> _WHAT THE TASK REQUIRES_
Using the data below, return the stretch from the line that contains "shall we finish" through the line that contains "We rush towards the pope first.<br/>", both included, exactly as it stands and nothing beyond it.

> _Saved entries_
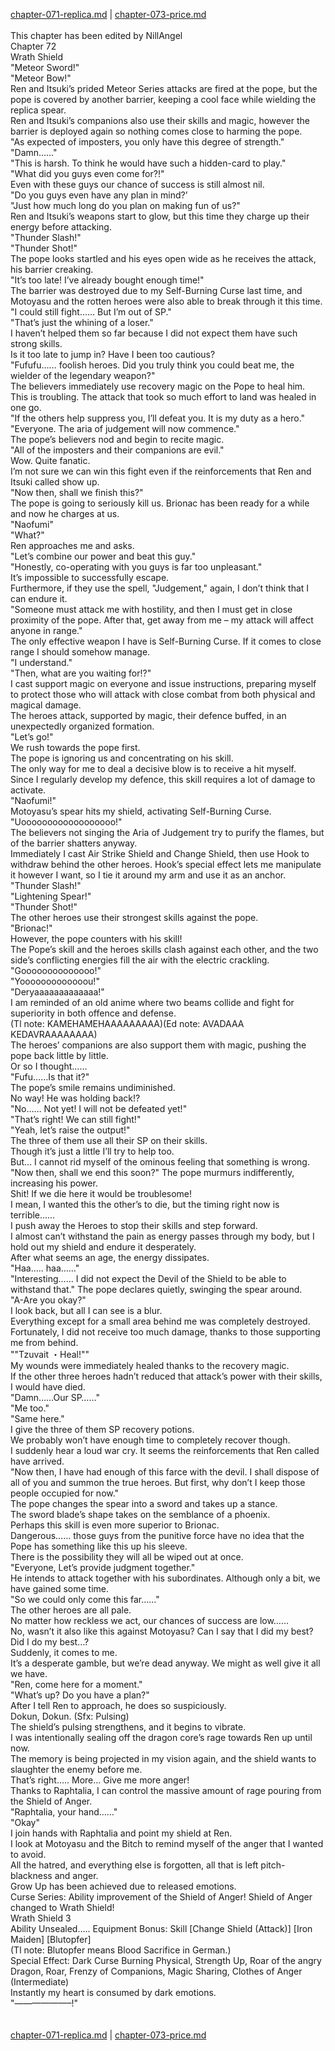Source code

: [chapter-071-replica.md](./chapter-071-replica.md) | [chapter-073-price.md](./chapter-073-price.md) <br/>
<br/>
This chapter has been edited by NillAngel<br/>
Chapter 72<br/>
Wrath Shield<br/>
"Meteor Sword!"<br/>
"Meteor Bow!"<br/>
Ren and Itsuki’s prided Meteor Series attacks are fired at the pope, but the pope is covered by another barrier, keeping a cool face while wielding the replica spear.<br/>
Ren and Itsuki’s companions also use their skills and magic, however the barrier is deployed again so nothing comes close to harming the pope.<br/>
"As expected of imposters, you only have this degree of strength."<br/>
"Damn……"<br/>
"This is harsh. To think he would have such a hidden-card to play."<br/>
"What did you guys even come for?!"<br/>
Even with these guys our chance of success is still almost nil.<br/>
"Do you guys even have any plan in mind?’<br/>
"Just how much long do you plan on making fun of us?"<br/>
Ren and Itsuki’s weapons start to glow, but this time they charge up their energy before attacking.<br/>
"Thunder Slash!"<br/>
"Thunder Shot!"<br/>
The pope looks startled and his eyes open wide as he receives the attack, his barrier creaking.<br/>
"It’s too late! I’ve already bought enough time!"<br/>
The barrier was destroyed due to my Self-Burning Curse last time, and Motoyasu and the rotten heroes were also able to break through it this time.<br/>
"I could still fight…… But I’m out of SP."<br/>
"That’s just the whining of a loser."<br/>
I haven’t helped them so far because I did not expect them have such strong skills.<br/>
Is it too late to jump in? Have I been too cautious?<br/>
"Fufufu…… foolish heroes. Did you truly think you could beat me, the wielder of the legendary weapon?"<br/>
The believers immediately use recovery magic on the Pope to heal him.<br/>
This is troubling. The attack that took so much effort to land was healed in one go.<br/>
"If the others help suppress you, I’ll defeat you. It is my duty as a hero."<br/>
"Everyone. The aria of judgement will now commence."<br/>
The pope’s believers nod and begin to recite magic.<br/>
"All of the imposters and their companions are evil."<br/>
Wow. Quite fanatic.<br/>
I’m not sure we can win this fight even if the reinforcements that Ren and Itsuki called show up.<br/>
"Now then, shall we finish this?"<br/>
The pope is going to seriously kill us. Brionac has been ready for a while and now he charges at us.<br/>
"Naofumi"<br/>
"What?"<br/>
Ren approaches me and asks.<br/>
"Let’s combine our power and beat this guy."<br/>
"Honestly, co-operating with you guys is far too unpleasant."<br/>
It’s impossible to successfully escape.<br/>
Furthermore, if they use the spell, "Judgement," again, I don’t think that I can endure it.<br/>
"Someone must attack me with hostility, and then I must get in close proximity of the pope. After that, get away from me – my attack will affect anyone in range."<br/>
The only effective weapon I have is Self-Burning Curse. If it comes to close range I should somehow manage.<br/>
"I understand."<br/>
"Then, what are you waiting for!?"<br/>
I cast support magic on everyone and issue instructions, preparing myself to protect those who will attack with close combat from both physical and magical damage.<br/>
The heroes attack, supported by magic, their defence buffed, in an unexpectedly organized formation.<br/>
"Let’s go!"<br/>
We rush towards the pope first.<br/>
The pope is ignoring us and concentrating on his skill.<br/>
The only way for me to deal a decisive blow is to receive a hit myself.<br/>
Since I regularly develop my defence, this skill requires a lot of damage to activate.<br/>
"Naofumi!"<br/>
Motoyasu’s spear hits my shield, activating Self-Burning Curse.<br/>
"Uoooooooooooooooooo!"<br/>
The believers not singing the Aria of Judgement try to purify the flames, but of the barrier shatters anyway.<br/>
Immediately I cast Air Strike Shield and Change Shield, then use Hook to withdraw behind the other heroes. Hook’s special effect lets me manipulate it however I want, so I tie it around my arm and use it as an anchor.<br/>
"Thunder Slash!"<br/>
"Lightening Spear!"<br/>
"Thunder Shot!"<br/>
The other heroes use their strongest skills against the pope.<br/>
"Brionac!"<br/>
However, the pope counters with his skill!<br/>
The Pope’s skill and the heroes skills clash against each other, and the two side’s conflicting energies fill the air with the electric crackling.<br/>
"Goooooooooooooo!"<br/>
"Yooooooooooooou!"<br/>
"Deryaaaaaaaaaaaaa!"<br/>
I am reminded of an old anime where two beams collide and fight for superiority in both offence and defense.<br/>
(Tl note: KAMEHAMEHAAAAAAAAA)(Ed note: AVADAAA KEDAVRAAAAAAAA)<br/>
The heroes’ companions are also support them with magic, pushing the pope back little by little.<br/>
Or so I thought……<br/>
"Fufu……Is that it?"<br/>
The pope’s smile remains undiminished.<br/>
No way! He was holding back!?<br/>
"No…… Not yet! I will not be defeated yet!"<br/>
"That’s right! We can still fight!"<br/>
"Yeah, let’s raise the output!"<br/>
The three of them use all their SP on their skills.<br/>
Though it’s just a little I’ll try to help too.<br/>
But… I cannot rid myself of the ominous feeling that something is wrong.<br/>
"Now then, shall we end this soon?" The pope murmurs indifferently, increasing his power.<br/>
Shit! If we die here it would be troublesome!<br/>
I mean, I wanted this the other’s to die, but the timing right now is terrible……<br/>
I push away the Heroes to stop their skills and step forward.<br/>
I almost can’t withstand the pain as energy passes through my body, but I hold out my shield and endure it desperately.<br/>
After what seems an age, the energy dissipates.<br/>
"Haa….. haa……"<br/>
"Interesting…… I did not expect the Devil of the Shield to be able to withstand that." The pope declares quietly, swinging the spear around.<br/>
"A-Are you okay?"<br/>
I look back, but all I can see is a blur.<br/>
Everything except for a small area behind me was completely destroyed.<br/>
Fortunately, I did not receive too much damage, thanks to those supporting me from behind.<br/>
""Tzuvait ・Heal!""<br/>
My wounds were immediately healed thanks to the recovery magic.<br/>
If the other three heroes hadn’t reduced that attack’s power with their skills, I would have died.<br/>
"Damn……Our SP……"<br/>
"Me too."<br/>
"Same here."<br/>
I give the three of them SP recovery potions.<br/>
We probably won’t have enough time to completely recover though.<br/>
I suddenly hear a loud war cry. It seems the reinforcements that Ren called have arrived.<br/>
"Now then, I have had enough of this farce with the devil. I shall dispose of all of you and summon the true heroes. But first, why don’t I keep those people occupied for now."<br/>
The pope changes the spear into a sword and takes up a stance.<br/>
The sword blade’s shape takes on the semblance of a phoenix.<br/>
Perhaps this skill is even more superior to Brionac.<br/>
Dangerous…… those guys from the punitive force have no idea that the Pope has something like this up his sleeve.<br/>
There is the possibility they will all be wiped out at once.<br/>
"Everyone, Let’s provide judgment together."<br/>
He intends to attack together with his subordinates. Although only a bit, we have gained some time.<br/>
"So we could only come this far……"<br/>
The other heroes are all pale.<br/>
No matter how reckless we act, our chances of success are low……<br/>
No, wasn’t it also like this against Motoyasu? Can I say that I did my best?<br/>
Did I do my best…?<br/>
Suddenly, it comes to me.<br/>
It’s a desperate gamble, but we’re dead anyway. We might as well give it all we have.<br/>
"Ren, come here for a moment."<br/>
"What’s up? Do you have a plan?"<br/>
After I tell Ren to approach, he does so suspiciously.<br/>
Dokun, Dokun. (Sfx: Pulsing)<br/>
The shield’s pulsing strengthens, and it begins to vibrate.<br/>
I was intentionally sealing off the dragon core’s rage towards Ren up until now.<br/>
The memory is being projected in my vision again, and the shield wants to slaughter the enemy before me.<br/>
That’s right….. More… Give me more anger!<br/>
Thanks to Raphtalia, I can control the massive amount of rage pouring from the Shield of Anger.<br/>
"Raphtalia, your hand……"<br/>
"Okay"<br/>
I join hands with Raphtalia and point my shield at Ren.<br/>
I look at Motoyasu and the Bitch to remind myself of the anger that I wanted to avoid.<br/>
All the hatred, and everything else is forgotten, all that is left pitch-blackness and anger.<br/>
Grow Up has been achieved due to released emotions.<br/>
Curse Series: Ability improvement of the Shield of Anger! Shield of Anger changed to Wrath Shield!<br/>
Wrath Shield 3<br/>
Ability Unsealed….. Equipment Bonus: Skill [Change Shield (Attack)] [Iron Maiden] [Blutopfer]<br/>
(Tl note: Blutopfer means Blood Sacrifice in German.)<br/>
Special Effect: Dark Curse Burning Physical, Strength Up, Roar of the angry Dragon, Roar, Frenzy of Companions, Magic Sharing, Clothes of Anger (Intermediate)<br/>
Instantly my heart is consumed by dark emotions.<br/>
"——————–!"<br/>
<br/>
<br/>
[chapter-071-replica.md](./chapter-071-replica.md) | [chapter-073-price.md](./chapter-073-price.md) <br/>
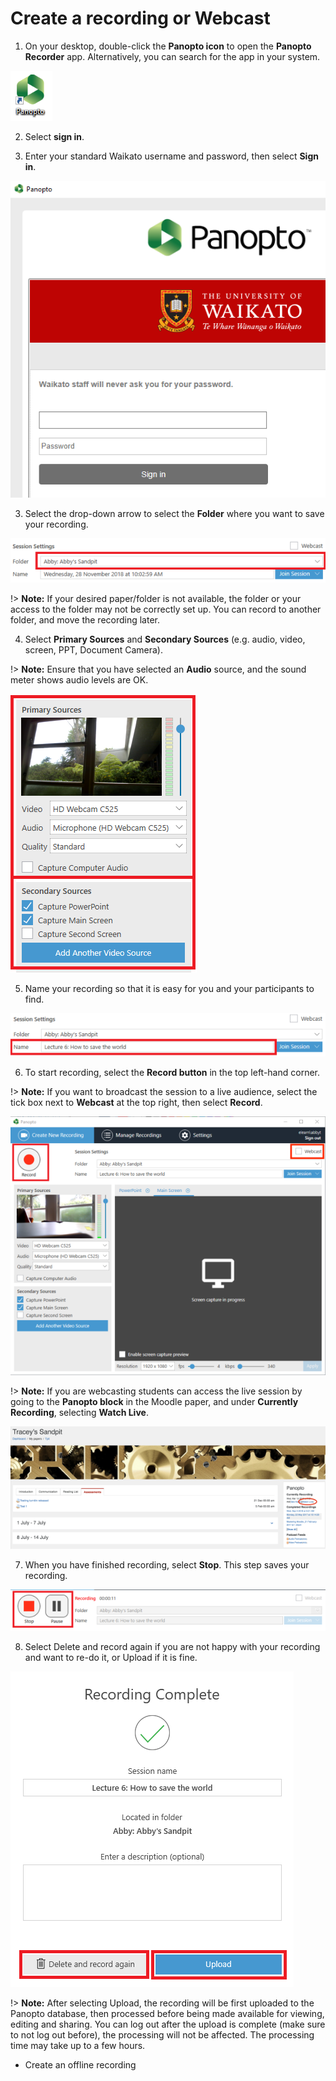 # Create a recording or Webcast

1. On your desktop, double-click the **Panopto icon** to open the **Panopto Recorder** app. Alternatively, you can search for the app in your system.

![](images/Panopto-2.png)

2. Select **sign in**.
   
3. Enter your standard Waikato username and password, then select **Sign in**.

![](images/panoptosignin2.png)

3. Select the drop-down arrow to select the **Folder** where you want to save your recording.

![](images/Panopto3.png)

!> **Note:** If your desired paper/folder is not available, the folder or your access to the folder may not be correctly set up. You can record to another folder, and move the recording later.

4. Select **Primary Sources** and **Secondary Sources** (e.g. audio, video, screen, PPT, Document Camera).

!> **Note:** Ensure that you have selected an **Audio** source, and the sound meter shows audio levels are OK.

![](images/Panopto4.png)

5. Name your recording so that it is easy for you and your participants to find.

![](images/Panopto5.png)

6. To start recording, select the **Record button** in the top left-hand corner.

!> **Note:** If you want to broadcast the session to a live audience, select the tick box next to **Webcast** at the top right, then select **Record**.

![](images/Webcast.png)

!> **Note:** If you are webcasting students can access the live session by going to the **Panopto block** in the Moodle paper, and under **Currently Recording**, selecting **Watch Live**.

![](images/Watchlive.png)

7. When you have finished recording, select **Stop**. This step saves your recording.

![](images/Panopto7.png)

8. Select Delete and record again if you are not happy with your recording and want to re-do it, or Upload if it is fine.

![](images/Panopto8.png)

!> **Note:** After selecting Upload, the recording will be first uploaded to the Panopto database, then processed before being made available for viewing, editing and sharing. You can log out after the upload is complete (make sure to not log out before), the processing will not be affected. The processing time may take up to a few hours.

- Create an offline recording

> _TASK OUTPUT_
"Now then, shall we finish this?"<br/>
The pope is going to seriously kill us. Brionac has been ready for a while and now he charges at us.<br/>
"Naofumi"<br/>
"What?"<br/>
Ren approaches me and asks.<br/>
"Let’s combine our power and beat this guy."<br/>
"Honestly, co-operating with you guys is far too unpleasant."<br/>
It’s impossible to successfully escape.<br/>
Furthermore, if they use the spell, "Judgement," again, I don’t think that I can endure it.<br/>
"Someone must attack me with hostility, and then I must get in close proximity of the pope. After that, get away from me – my attack will affect anyone in range."<br/>
The only effective weapon I have is Self-Burning Curse. If it comes to close range I should somehow manage.<br/>
"I understand."<br/>
"Then, what are you waiting for!?"<br/>
I cast support magic on everyone and issue instructions, preparing myself to protect those who will attack with close combat from both physical and magical damage.<br/>
The heroes attack, supported by magic, their defence buffed, in an unexpectedly organized formation.<br/>
"Let’s go!"<br/>
We rush towards the pope first.<br/>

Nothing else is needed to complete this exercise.